INSTRUCTIONS TO FOLLOW → Filter the entries that follow, copying every line in which the word "requires" appears.

INFORMATION GIVEN →
^^^^^^^^^^^^^^^^
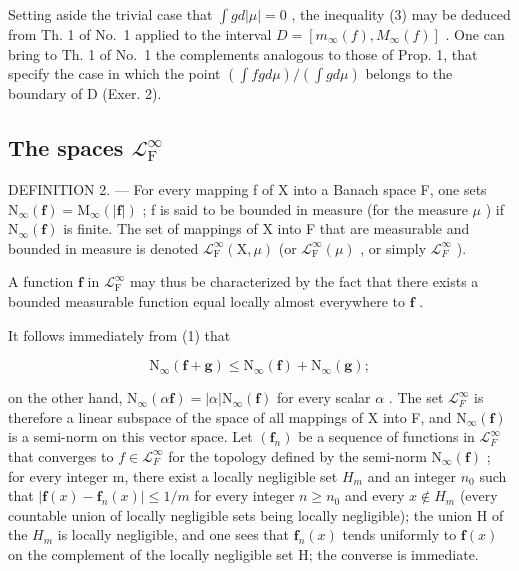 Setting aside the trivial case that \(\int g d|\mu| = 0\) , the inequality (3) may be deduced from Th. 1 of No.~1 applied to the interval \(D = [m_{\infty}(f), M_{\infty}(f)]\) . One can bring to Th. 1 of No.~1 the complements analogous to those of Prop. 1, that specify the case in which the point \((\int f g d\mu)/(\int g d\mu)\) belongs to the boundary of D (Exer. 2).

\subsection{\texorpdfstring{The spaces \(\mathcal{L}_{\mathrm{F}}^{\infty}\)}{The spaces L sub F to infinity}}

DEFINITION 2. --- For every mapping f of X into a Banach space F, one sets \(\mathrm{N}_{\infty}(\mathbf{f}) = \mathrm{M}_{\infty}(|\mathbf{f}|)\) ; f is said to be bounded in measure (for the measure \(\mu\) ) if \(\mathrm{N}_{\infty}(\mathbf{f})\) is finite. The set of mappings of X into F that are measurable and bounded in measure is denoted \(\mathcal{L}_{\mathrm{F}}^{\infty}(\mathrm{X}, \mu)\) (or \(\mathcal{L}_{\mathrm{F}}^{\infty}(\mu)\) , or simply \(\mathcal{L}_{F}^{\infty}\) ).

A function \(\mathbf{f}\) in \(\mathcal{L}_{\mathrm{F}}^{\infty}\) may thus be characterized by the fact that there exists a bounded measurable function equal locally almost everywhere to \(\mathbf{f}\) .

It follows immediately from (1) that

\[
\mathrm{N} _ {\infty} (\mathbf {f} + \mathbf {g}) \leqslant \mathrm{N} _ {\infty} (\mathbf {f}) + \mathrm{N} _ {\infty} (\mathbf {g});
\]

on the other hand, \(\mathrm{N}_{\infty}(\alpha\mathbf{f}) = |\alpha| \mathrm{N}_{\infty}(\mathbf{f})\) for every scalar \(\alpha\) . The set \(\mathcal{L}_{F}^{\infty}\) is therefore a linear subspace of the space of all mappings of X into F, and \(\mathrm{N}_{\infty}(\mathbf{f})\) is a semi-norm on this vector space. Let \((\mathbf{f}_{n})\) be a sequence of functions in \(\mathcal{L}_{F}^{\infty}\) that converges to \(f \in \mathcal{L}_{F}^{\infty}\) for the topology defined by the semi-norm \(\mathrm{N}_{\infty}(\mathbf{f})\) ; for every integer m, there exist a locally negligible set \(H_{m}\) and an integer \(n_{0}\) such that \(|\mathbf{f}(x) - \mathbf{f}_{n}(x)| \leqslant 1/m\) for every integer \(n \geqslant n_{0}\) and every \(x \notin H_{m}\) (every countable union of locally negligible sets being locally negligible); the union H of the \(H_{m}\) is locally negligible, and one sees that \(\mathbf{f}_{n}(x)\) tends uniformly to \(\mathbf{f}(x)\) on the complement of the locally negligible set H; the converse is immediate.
^^^^^^^^^^^^^^^^
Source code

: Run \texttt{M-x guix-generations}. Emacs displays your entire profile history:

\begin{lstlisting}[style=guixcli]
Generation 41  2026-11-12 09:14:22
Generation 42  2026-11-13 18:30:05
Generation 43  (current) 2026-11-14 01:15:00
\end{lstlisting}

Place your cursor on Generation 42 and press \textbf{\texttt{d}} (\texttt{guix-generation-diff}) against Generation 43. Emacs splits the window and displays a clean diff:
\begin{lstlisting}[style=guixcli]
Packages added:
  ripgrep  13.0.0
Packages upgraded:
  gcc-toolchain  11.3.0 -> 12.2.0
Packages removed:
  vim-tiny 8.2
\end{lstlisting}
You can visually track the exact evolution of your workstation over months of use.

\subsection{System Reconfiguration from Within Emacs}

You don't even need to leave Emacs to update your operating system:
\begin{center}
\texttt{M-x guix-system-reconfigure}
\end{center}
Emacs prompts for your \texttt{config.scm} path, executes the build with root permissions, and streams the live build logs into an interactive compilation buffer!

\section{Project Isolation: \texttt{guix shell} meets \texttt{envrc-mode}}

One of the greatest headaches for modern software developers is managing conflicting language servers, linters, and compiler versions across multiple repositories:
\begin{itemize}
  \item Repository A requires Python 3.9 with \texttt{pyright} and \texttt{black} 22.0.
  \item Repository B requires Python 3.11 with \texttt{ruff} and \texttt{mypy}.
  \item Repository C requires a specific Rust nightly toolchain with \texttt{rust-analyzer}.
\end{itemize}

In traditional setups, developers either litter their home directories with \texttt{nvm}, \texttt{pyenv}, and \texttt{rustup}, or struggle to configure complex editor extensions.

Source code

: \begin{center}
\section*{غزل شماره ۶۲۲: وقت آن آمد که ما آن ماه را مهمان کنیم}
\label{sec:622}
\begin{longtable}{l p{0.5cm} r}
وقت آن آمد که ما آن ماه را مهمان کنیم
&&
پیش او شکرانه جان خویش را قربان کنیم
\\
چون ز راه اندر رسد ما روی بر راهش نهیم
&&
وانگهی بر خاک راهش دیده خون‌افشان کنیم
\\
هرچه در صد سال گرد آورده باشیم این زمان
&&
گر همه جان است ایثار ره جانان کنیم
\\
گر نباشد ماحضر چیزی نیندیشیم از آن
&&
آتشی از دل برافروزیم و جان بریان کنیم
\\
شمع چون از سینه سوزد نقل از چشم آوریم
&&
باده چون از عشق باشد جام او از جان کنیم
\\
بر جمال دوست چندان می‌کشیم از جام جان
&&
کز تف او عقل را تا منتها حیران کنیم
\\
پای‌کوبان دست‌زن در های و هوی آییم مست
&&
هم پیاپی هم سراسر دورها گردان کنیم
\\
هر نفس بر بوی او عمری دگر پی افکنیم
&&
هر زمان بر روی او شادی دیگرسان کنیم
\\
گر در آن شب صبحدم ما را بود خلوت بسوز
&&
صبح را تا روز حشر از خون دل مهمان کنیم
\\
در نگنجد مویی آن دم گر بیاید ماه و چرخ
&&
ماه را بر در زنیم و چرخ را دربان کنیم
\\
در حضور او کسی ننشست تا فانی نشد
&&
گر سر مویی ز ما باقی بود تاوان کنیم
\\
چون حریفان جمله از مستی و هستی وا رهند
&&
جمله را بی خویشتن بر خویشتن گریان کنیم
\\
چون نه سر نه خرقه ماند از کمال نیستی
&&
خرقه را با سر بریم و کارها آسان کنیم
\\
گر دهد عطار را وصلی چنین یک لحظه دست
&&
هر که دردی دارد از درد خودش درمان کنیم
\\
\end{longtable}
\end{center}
^^^^^^^^^^^^^^^^
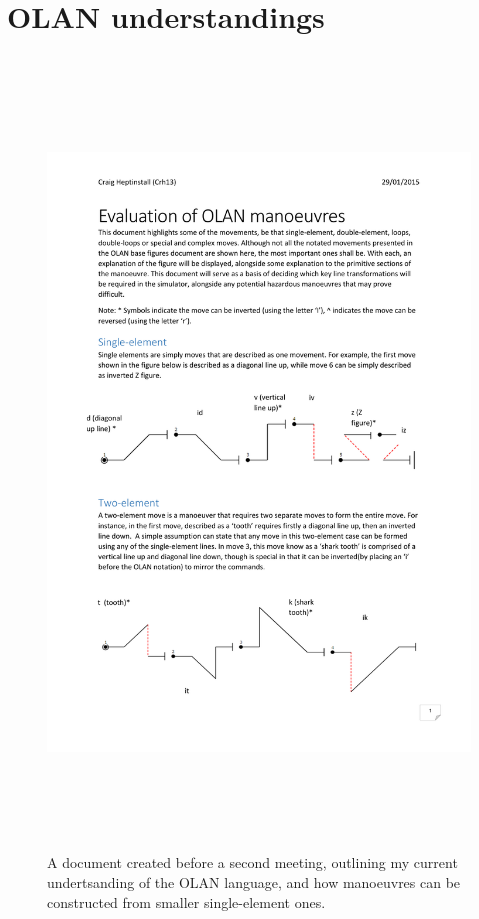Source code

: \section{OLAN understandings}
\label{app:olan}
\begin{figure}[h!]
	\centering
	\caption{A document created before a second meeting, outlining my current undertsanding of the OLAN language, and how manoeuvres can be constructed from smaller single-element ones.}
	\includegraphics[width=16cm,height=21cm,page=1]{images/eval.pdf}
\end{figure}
^^^^^^^^^^^^^^^^
PROBLEM SOLUTION →
  \item Repository A requires Python 3.9 with \texttt{pyright} and \texttt{black} 22.0.
  \item Repository B requires Python 3.11 with \texttt{ruff} and \texttt{mypy}.
  \item Repository C requires a specific Rust nightly toolchain with \texttt{rust-analyzer}.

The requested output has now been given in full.